A stationary platform P which can rotate freely about a vertical axis (figure) supports a motor M and a balance weight N. The moment of inertia of the platform with the motor and the balance weight relative to this axis is equal to I. A light frame is fixed to the motor's shaft with a uniform sphere A rotating freely with an angular velocity `omega_0` about a shaft `BB^'` coinciding with the axis `OO^'`. The moment of inertia of the sphere relative to the rotation axis is equal to `I_0`. Find
(a) the work performed by the motor in turning the shaft `BB^'` through `90^@`, through `180^@`,
(b) the moment of external forces which maintains the axis of the arrangement in the vertical position after the motor turns the shaft `BB^'` through `90^@`.

(a) When the shaft `BB^'` is turned through `90^@` the platform must start turning with angular velocity `Omega` so that the angular momentum remains constant. Here
`(I+I_0)Omega=I_0omega_0` or, `Omega=(I_0omega_0)/(I+I_0)`
The work performed by the motor is therefore
`1/2(I+I_0)Omega^2=1/2(I_0^2omega_0^2)/(I+I_0)`
If the shaft is turned through `180^@`, angular velocity of the sphere changes sign. Thus from conservation of angular momentum,
`IOmega-I_0omega_0=I_0omega_0`
(Here `-I_0omega_0` is the complete angular momentum of the sphere i.e. we assume that the angular velocity of the sphere is just `-omega_0`).
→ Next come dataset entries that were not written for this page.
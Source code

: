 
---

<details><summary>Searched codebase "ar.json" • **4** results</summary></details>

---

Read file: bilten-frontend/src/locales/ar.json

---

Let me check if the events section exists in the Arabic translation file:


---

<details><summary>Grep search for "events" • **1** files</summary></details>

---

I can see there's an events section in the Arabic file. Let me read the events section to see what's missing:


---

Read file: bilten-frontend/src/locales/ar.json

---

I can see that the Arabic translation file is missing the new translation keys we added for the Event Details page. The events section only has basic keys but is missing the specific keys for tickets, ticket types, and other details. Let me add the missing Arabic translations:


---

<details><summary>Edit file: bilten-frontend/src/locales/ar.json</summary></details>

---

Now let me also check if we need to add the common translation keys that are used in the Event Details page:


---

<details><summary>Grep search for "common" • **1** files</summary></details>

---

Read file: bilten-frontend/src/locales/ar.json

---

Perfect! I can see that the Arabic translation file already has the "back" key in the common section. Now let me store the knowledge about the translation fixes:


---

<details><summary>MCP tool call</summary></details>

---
Then
`Omega=2I_0(omega_0)/(I)`
and the work done must be,
`1/2IOmega^2+1/2I_0omega_0^2-1/2I_0omega_0^2=(2I_0^2omega_0^2)/(I)`
(b) In the case (a), first part, the angular momentum vector of the sphere is precessing with angular velocity `Omega`. Thus a torque,
`I_0omega_0Omega=(I_0^2omega_0^2)/(I+I_0)` is needed.